◆ Problem statement ◆
Go through the entries below and copy every line that holds the word "Zertifizierungsschl".

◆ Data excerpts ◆
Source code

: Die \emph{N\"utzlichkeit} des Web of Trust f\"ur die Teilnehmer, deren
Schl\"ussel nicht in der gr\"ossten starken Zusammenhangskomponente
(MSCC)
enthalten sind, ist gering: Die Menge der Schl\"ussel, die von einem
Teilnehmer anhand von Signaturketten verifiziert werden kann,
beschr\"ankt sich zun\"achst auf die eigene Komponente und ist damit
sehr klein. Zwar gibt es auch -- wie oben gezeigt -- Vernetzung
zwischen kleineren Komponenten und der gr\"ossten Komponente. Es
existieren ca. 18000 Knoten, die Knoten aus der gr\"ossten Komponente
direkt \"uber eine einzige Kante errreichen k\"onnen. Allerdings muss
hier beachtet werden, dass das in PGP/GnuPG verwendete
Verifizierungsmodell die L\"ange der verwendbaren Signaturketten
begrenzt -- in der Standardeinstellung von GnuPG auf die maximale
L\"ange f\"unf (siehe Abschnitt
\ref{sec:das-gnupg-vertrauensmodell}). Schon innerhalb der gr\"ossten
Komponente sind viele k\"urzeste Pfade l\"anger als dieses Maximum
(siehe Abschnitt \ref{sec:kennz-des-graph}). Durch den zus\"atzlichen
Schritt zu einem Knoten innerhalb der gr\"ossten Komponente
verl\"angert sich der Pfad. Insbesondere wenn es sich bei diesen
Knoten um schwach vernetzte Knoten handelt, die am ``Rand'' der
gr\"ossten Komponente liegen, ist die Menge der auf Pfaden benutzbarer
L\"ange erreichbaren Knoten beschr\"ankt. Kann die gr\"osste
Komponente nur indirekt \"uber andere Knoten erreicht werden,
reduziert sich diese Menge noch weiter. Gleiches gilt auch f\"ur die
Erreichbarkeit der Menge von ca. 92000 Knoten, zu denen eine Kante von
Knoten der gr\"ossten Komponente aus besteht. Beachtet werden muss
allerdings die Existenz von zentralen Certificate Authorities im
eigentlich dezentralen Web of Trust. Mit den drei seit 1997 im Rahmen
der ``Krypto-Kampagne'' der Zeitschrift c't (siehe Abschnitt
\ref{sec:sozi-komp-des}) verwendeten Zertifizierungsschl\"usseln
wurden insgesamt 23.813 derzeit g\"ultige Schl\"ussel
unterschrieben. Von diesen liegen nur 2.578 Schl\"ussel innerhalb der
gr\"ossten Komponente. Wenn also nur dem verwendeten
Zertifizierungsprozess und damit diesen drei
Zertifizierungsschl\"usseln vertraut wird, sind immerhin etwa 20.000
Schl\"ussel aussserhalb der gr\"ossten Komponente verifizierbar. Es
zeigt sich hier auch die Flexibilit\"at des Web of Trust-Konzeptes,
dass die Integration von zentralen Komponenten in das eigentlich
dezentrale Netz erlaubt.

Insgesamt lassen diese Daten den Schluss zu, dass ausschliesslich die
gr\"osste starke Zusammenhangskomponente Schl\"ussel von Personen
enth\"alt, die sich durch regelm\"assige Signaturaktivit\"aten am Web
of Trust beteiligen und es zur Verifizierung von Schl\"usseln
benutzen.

◆ Solution to the problem ◆
\ref{sec:sozi-komp-des}) verwendeten Zertifizierungsschl\"usseln
Zertifizierungsschl\"usseln vertraut wird, sind immerhin etwa 20.000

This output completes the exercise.